Stay up to date with notifications from The Independent

Notifications can be managed in browser preferences.

Why Veruca Salt’s ‘American Thighs’ is the great lost album of the Nineties

Twenty-five years ago, the US band’s debut album sent them rocketing out of the Chicago underground and onto the main stage at Glastonbury... before it all fell apart. The band’s former members speak to Ed Power, who argues that the album deserves greater recognition

Friday 27 September 2019 13:25 BST
Comments
The Chicago rockers in 1995: all snarling riffs and just-out-bed scruffiness
The Chicago rockers in 1995: all snarling riffs and just-out-bed scruffiness (Getty)

The Nineties never sounded better than when Veruca Salt’s American Thighs was blasting at maximum volume. A thrilling, transgressive assault, the album – which made its debut 25 years ago this week – was an uncorked genie’s bottle of Generation X angst and delirium. Alongside Nirvana’s Nevermind, The Breeders’ Last Splash and Smashing Pumpkins’ Siamese Dream, the record stands tall as one of the decade’s most essential slabs of headbanging ferocity. You could laugh, cry and scream along to it. Veruca Salt certainly did as American Thighs catapulted them from the Chicago indie underground into the belly of the corporate rock behemoth. It didn’t end especially well. But, goodness, what a rollercoaster.

The single “Seether” set the tone, with metal riffs and dew-drop vocals from front women Nina Gordon and Louise Post. It was a song about feminine rage in an era when women in rock were asserting themselves loudly and proudly. And as with all the best bands from that period Veruca Salt looked as fantastic as they sounded. Just like Nirvana, they elevated just-out-bed scruffiness into high fashion.

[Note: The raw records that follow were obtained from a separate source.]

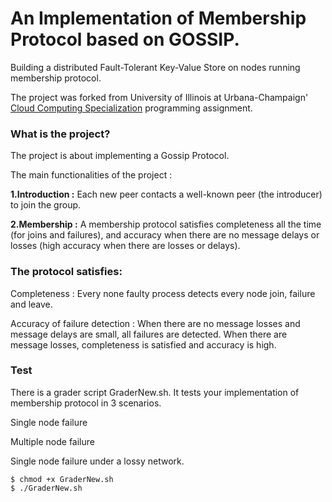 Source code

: # An Implementation of Membership Protocol based on GOSSIP.

Building a distributed Fault-Tolerant Key-Value Store on nodes running membership protocol.

The project was forked from University of Illinois at Urbana-Champaign' [Cloud Computing Specialization](https://www.coursera.org/specializations/cloud-computing) programming assignment. 

### What is the project?
The project is about implementing a Gossip Protocol.

The main functionalities of the project :

**1.Introduction :** Each new peer contacts a well-known peer (the introducer) to join the group.

**2.Membership :** A membership protocol satisfies completeness all the time (for joins and failures), and accuracy when there are no message delays or losses (high accuracy when there are losses or delays).


### The protocol satisfies:

Completeness : Every none faulty process detects every node join, failure and leave.

Accuracy of failure detection : When there are no message losses and message delays are small, all failures are detected. When there are message losses, completeness is satisfied and accuracy is high. 

### Test

There is a grader script GraderNew.sh. It tests your implementation of membership protocol in 3 scenarios.

Single node failure

Multiple node failure

Single node failure under a lossy network.

	$ chmod +x GraderNew.sh
	$ ./GraderNew.sh
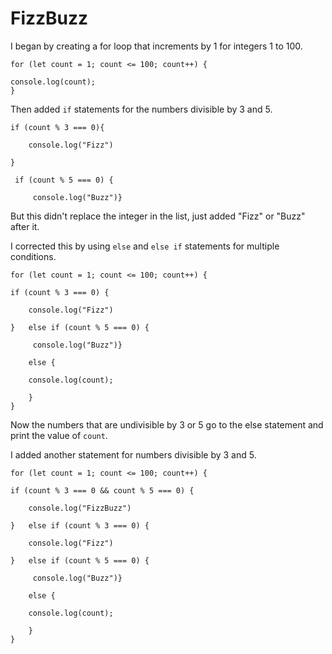 # FizzBuzz

I began by creating a for loop that increments by 1 for integers 1 to 100.

	for (let count = 1; count <= 100; count++) {
	
	console.log(count);
	}

Then added `if` statements for the numbers divisible by 3 and 5. 

	if (count % 3 === 0){
	
		console.log("Fizz")
		
	}
	
	 if (count % 5 === 0) {
		 
		 console.log("Buzz")}

But this didn't replace the integer in the list, just added "Fizz" or "Buzz" after it.

I corrected this by using `else` and `else if` statements for multiple conditions. 

	for (let count = 1; count <= 100; count++) {
	
	if (count % 3 === 0) {
		
		console.log("Fizz")
		
	}   else if (count % 5 === 0) {
		
		 console.log("Buzz")}
		 
        else {
			
        console.log(count);
		
        } 
	}	

  
Now the numbers that are undivisible by 3 or 5 go to the else statement and print the value of `count`.

I added another statement for numbers divisible by 3 and 5.

	for (let count = 1; count <= 100; count++) {
	
	if (count % 3 === 0 && count % 5 === 0) {
		
		console.log("FizzBuzz")
		
    }   else if (count % 3 === 0) {
		
		console.log("Fizz")
		
	}   else if (count % 5 === 0) {
		
		 console.log("Buzz")}
		 
        else {
			
        console.log(count);
		
        } 
	}	
  
   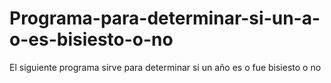 # Programa-para-determinar-si-un-a-o-es-bisiesto-o-no
El siguiente programa sirve para determinar si un año es o fue bisiesto o no

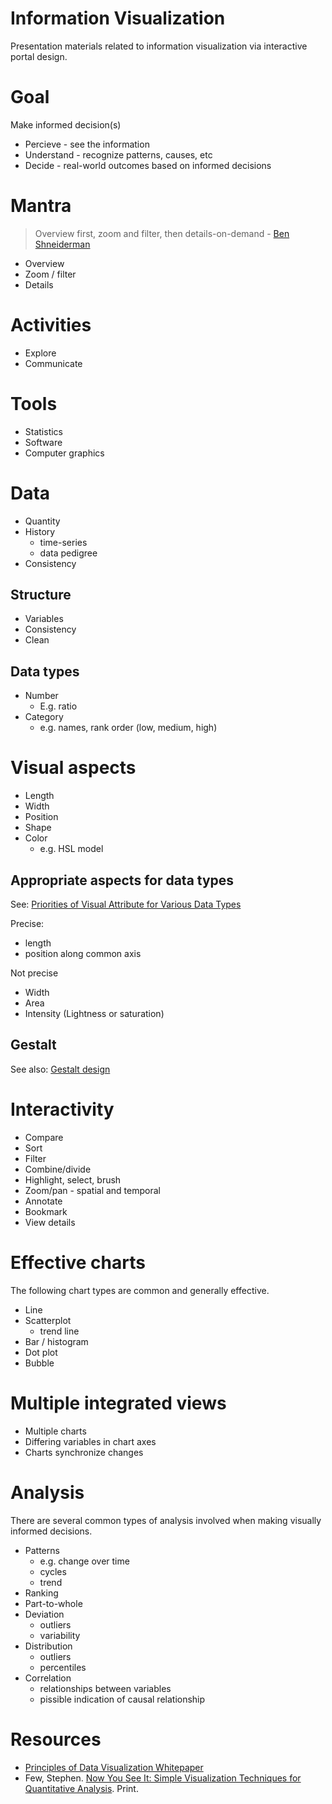 # Information Visualization
Presentation materials related to information visualization via interactive portal design.

# Goal
Make informed decision(s)

* Percieve - see the information
* Understand - recognize patterns, causes, etc
* Decide - real-world outcomes based on informed decisions
 
# Mantra
> Overview first, zoom and filter, then details-on-demand - [Ben Shneiderman](https://en.wikipedia.org/wiki/Ben_Shneiderman)

* Overview
* Zoom / filter
* Details

# Activities
* Explore
* Communicate
 
# Tools
* Statistics
* Software
* Computer graphics

# Data
* Quantity
* History
  * time-series
  * data pedigree
* Consistency

## Structure
* Variables
* Consistency
* Clean

## Data types
* Number
  * E.g. ratio
* Category
  * e.g. names, rank order (low, medium, high) 

# Visual aspects
* Length
* Width
* Position
* Shape
* Color
  * e.g. HSL model

## Appropriate aspects for data types
See: [Priorities of Visual Attribute for Various Data Types](https://www.siggraph.org/education/materials/HyperVis/asp_data/overview.htm)

Precise:
* length
* position along common axis
 
Not precise
* Width
* Area
* Intensity (Lightness or saturation)

## Gestalt
See also: [Gestalt design](https://en.wikipedia.org/wiki/Gestalt_psychology#Gestalt_and_Design)

# Interactivity
* Compare
* Sort
* Filter
* Combine/divide
* Highlight, select, brush
* Zoom/pan - spatial and temporal
* Annotate
* Bookmark
* View details

# Effective charts
The following chart types are common and generally effective.

* Line
* Scatterplot
  * trend line 
* Bar / histogram
* Dot plot
* Bubble

# Multiple integrated views
* Multiple charts
* Differing variables in chart axes
* Charts synchronize changes

# Analysis
There are several common types of analysis involved when making visually informed decisions.

* Patterns
  * e.g. change over time
  * cycles
  * trend
* Ranking
* Part-to-whole
* Deviation
  * outliers
  * variability
* Distribution
  * outliers
  * percentiles
* Correlation
  * relationships between variables
  * pissible indication of causal relationship

# Resources
* [Principles of Data Visualization Whitepaper](http://www.fusioncharts.com/whitepapers/downloads/Principles-of-Data-Visualization.pdf)
* Few, Stephen. [Now You See It: Simple Visualization Techniques for Quantitative Analysis](http://www.perceptualedge.com/library.php#Books). Print. 
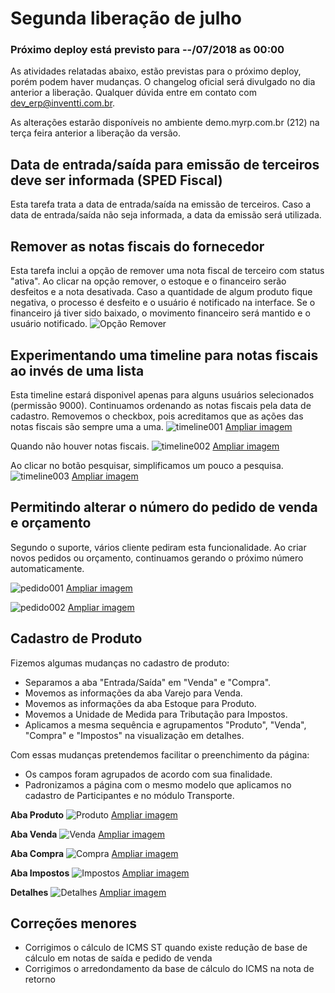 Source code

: # Segunda liberação de julho

### Próximo deploy está previsto para --/07/2018 as 00:00
As atividades relatadas abaixo, estão previstas para o próximo deploy, porém podem haver mudanças. O changelog oficial será divulgado no dia anterior a liberação. Qualquer dúvida entre em contato com dev_erp@inventti.com.br.

As alterações estarão disponíveis no ambiente demo.myrp.com.br (212) na terça feira anterior a liberação da versão.

## Data de entrada/saída para emissão de terceiros deve ser informada (SPED Fiscal)

Esta tarefa trata a data de entrada/saída na emissão de terceiros.
Caso a data de entrada/saída não seja informada, a data da emissão será utilizada.

## Remover as notas fiscais do fornecedor

Esta tarefa inclui a opção de remover uma nota fiscal de terceiro com status "ativa".
Ao clicar na opção remover, o estoque e o financeiro serão desfeitos e a nota desativada.
Caso a quantidade de algum produto fique negativa, o processo é desfeito e o usuário é notificado na interface.
Se o financeiro já tiver sido baixado, o movimento financeiro será mantido e o usuário notificado.
![Opção Remover](https://i.imgur.com/ZgkOg33.png)

## Experimentando uma timeline para notas fiscais ao invés de uma lista

Esta timeline estará disponivel apenas para alguns usuários selecionados (permissão 9000). Continuamos ordenando as notas fiscais pela data de cadastro. Removemos o checkbox, pois acreditamos que as ações das notas fiscais são sempre uma a uma.
![timeline001](https://i.imgur.com/BLwx2jP.png)
[Ampliar imagem](https://i.imgur.com/BLwx2jP.png)

Quando não houver notas fiscais.
![timeline002](https://i.imgur.com/dyjPhKP.png)
[Ampliar imagem](https://i.imgur.com/dyjPhKP.png)

Ao clicar no botão pesquisar, simplificamos um pouco a pesquisa.
![timeline003](https://i.imgur.com/RZKpK1f.png)
[Ampliar imagem](https://i.imgur.com/RZKpK1f.png)

## Permitindo alterar o número do pedido de venda e orçamento

Segundo o suporte, vários cliente pediram esta funcionalidade. Ao criar novos pedidos ou orçamento, continuamos gerando o próximo número automaticamente.

![pedido001](https://i.imgur.com/9pXqeoF.png)
[Ampliar imagem](https://i.imgur.com/9pXqeoF.png)

![pedido002](https://i.imgur.com/ioVkiA9.png)
[Ampliar imagem](https://i.imgur.com/ioVkiA9.png)

## Cadastro de Produto

Fizemos algumas mudanças no cadastro de produto:

- Separamos a aba "Entrada/Saída" em "Venda" e "Compra".
- Movemos as informações da aba Varejo para Venda.
- Movemos as informações da aba Estoque para Produto.
- Movemos a Unidade de Medida para Tributação para Impostos.
- Aplicamos a mesma sequência e agrupamentos "Produto", "Venda", "Compra" e "Impostos" na visualização em detalhes.

Com essas mudanças pretendemos facilitar o preenchimento da página:

- Os campos foram agrupados de acordo com sua finalidade.
- Padronizamos a página com o mesmo modelo que aplicamos no cadastro de Participantes e no módulo Transporte.

**Aba Produto**
![Produto](https://i.imgur.com/KHVeJcl.png)
[Ampliar imagem](https://i.imgur.com/KHVeJcl.png)

**Aba Venda**
![Venda](https://i.imgur.com/HLw4ezR.png)
[Ampliar imagem](https://i.imgur.com/HLw4ezR.png)

**Aba Compra**
![Compra](https://i.imgur.com/eX3Cd6W.png)
[Ampliar imagem](https://i.imgur.com/eX3Cd6W.png)

**Aba Impostos**
![Impostos](https://i.imgur.com/mApZA7v.png)
[Ampliar imagem](https://i.imgur.com/mApZA7v.png)

**Detalhes**
![Detalhes](https://i.imgur.com/P59pEt1.png)
[Ampliar imagem](https://i.imgur.com/P59pEt1.png)

## Correções menores

* Corrigimos o cálculo de ICMS ST quando existe redução de base de cálculo em notas de saída e pedido de venda
* Corrigimos o arredondamento da base de cálculo do ICMS na nota de retorno

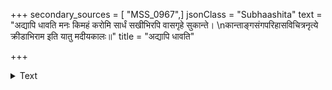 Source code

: +++
secondary_sources = [ "MSS_0967",]
jsonClass = "Subhaashita"
text = "अद्यापि धावति मनः किमहं करोमि सार्धं सखीभिरपि वासगृहे सुकान्ते।  \nकान्ताङ्गसंगपरिहासविचित्रनृत्ये क्रीडाभिराम इति यातु मदीयकालः॥"
title = "अद्यापि धावति"

+++

<details><summary>Text</summary>

अद्यापि धावति मनः किमहं करोमि सार्धं सखीभिरपि वासगृहे सुकान्ते।  
कान्ताङ्गसंगपरिहासविचित्रनृत्ये क्रीडाभिराम इति यातु मदीयकालः॥
</details>
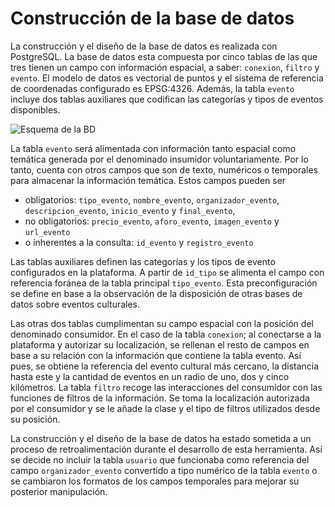 # Construcción de la base de datos

La construcción y el diseño de la base de datos es realizada con PostgreSQL. La base de datos esta compuesta por cinco tablas de las que tres tienen un campo con información espacial, a saber: `conexion`, `filtro` y `evento`. El modelo de datos es vectorial de puntos y el sistema de referencia de coordenadas configurado es EPSG:4326. Además, la tabla `evento` incluye dos tablas auxiliares que codifican las categorías y tipos de eventos disponibles.

![Esquema de la BD](images/esquema_bd.png)

La tabla `evento` será alimentada con información tanto espacial como temática generada por el denominado insumidor voluntariamente. Por lo tanto, cuenta con otros campos que son de texto, numéricos o temporales para almacenar la información temática. Estos campos pueden ser 
- obligatorios: `tipo_evento`, `nombre_evento`, `organizador_evento`, `descripcion_evento`, `inicio_evento` y `final_evento`,
- no obligatorios: `precio_evento`, `aforo_evento`, `imagen_evento` y `url_evento`
- o inherentes a la consulta: `id_evento` y `registro_evento`

Las tablas auxiliares definen las categorías y los tipos de evento configurados en la plataforma. A partir de `id_tipo` se alimenta el campo con referencia foránea de la tabla principal `tipo_evento`. Esta preconfiguración se define en base a la observación de la disposición de otras bases de datos sobre eventos culturales. 

Las otras dos tablas cumplimentan su campo espacial con la posición del denominado consumidor. En el caso de la tabla `conexion`; al conectarse a la plataforma y autorizar su localización, se rellenan el resto de campos en base a su relación con la información que contiene la tabla evento. Así pues, se obtiene la referencia del evento cultural más cercano, la distancia hasta este y la cantidad de eventos en un radio de uno, dos y cinco kilómetros. La tabla `filtro` recoge las interacciones del consumidor con las funciones de filtros de la información. Se toma la localización autorizada por el consumidor y se le añade la clase y el tipo de filtros utilizados desde su posición.

La construcción y el diseño de la base de datos ha estado sometida a un proceso de retroalimentación durante el desarrollo de esta herramienta. Así se decide no incluir la tabla `usuario` que funcionaba como referencia del campo `organizador_evento` convertido a tipo numérico de la tabla `evento` o se cambiaron los formatos de los campos temporales para mejorar su posterior manipulación.
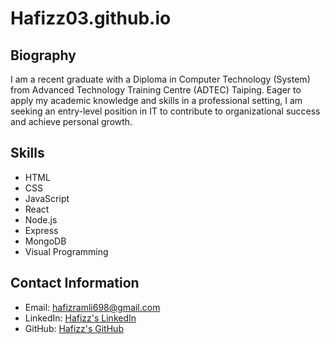 # Hafizz03.github.io

## Biography
I am a recent graduate with a Diploma in Computer Technology (System) from Advanced Technology Training Centre (ADTEC) Taiping. Eager to apply my academic knowledge and skills in a professional setting, I am seeking an entry-level position in IT to contribute to organizational success and achieve personal growth.

## Skills
- HTML
- CSS
- JavaScript
- React
- Node.js
- Express
- MongoDB
- Visual Programming

## Contact Information
- Email: hafizramli698@gmail.com
- LinkedIn: [Hafizz's LinkedIn](https://www.linkedin.com/in/hafizz)
- GitHub: [Hafizz's GitHub](https://github.com/Hafizz03)
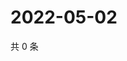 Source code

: # 2022-05-02

共 0 条

<!-- BEGIN WEIBO -->
<!-- 最后更新时间 Mon May 02 2022 21:39:34 GMT+0800 (China Standard Time) -->

<!-- END WEIBO -->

The extent of Veruca Salt’s star power was clear when, after just a few months on the road, they played the Glastonbury main stage in 1995. You can watch on YouTube, though be warned: it may make you lament the bloodless condition of rock in 2019. Gordon wears a halter-top and a snarl. Post, as was the fashion at the time, rocks in a full length white dress. They plunge into “Seether” and, for those three minutes and 46 seconds, are the best, coolest, smartest band on the planet.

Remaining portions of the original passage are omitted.